Consider a member services department. If an association deploys a real-time audio AI that can answer the phone, look up member records, and solve 80% of basic problems, the staff who used to do that work must be retrained. They have deep institutional knowledge and an understanding of member needs that the AI lacks. The leadership's job is to figure out how to apply that knowledge to new, higher-value activities.

This might mean moving staff into roles focused on community building, advocacy, or high-touch consulting for members. It might mean training them to become "AI orchestrators" who manage the various tools the association uses. The organizations that are growing are the ones that have a clear vision for what their people will do once the drudgery is gone. They are communicating this vision openly to their teams to put fears to rest and encourage adoption.

Choosing the growth path

Association leaders today face a fundamental choice in their AI workforce strategy. They can look at AI as a way to manage decline—cutting staff to keep up with shrinking budgets or stagnant membership. Or they can look at AI as a way to drive a new era of growth.

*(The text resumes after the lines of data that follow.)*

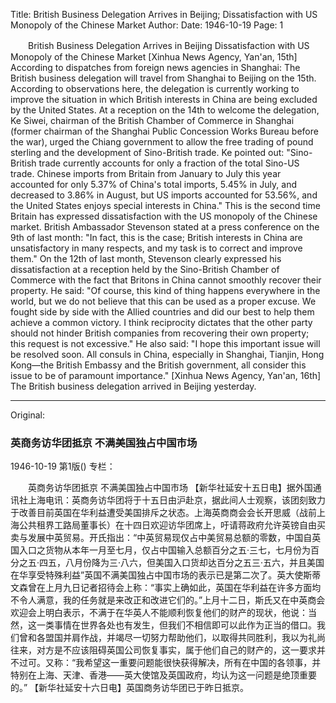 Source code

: Title: British Business Delegation Arrives in Beijing; Dissatisfaction with US Monopoly of the Chinese Market
Author:
Date: 1946-10-19
Page: 1

　　British Business Delegation Arrives in Beijing
    Dissatisfaction with US Monopoly of the Chinese Market
    [Xinhua News Agency, Yan'an, 15th] According to dispatches from foreign news agencies in Shanghai: The British business delegation will travel from Shanghai to Beijing on the 15th. According to observations here, the delegation is currently working to improve the situation in which British interests in China are being excluded by the United States. At a reception on the 14th to welcome the delegation, Ke Siwei, chairman of the British Chamber of Commerce in Shanghai (former chairman of the Shanghai Public Concession Works Bureau before the war), urged the Chiang government to allow the free trading of pound sterling and the development of Sino-British trade. Ke pointed out: "Sino-British trade currently accounts for only a fraction of the total Sino-US trade. Chinese imports from Britain from January to July this year accounted for only 5.37% of China's total imports, 5.45% in July, and decreased to 3.86% in August, but US imports accounted for 53.56%, and the United States enjoys special interests in China." This is the second time Britain has expressed dissatisfaction with the US monopoly of the Chinese market. British Ambassador Stevenson stated at a press conference on the 9th of last month: "In fact, this is the case; British interests in China are unsatisfactory in many respects, and my task is to correct and improve them." On the 12th of last month, Stevenson clearly expressed his dissatisfaction at a reception held by the Sino-British Chamber of Commerce with the fact that Britons in China cannot smoothly recover their property. He said: "Of course, this kind of thing happens everywhere in the world, but we do not believe that this can be used as a proper excuse. We fought side by side with the Allied countries and did our best to help them achieve a common victory. I think reciprocity dictates that the other party should not hinder British companies from recovering their own property; this request is not excessive." He also said: "I hope this important issue will be resolved soon. All consuls in China, especially in Shanghai, Tianjin, Hong Kong—the British Embassy and the British government, all consider this issue to be of paramount importance."
   [Xinhua News Agency, Yan'an, 16th] The British business delegation arrived in Beijing yesterday.



<hr /> 

Original: 


### 英商务访华团抵京  不满美国独占中国市场

1946-10-19
第1版()
专栏：

　　英商务访华团抵京
    不满美国独占中国市场
    【新华社延安十五日电】据外国通讯社上海电讯：英商务访华团将于十五日由沪赴京，据此间人士观察，该团刻致力于改善目前英国在华利益遭受美国排斥之状态。上海英商商会会长开思威（战前上海公共租界工路局董事长）在十四日欢迎访华团席上，吁请蒋政府允许英镑自由买卖与发展中英贸易。开氏指出：“中英贸易现仅占中美贸易总额的零数，中国自英国入口之货物从本年一月至七月，仅占中国输入总额百分之五·三七，七月份为百分之五·四五，八月份降为三·八六，但美国入口货却达百分之五三·五六，并且美国在华享受特殊利益”英国不满美国独占中国市场的表示已是第二次了。英大使斯蒂文森曾在上月九日记者招待会上称：“事实上确如此，英国在华利益在许多方面均不令人满意，我的任务就是来改正和改进它们的。”上月十二日，斯氏又在中英商会欢迎会上明白表示，不满于在华英人不能顺利恢复他们的财产的现状，他说：当然，这一类事情在世界各处也有发生，但我们不相信即可以此作为正当的借口。我们曾和各盟国并肩作战，并竭尽一切努力帮助他们，以取得共同胜利，我以为礼尚往来，对方是不应该阻碍英国公司恢复事实，属于他们自己的财产的，这一要求并不过可。又称：“我希望这一重要问题能很快获得解决，所有在中国的各领事，并特别在上海、天津、香港——英大使馆及英国政府，均认为这一问题是绝顶重要的。”
   【新华社延安十六日电】英国商务访华团已于昨日抵京。
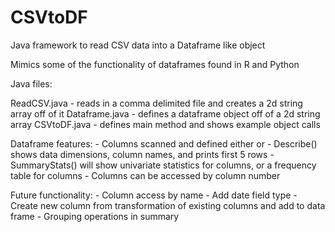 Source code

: # CSVtoDF
Java framework to read CSV data into a Dataframe like object

Mimics some of the functionality of dataframes found in R and Python

Java files:

ReadCSV.java - reads in a comma delimited file and creates a 2d string array off of it
Dataframe.java - defines a dataframe object off of a 2d string array
CSVtoDF.java - defines main method and shows example object calls

Dataframe features: 
    - Columns scanned and defined either <num> or <str>
    - Describe() shows data dimensions, column names, and prints first 5 rows
    - SummaryStats() will show univariate statistics for <num> columns, or a frequency table for <str> columns
    - Columns can be accessed by column number
    
Future functionality:
    - Column access by name
    - Add date field type
    - Create new column from transformation of existing columns and add to data frame
    - Grouping operations in summary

The data shows that the organizations that go all-in on AI are the ones finding new ways to serve their markets and, consequently, needing more people to help them do it. They are producing more software, more content, and more member value than ever before. They are hiring entry-level talent to fuel this expansion.

This shift is not just about technology; it is about the willingness to imagine a version of your association that is 10 or 100 times more impactful than it is today. When you start from that vision, the question isn't how many jobs you can cut, but how many great people you can find to help you reach that new horizon. The risk is not the AI itself, but the lack of a leadership vision that is big enough to make use of it.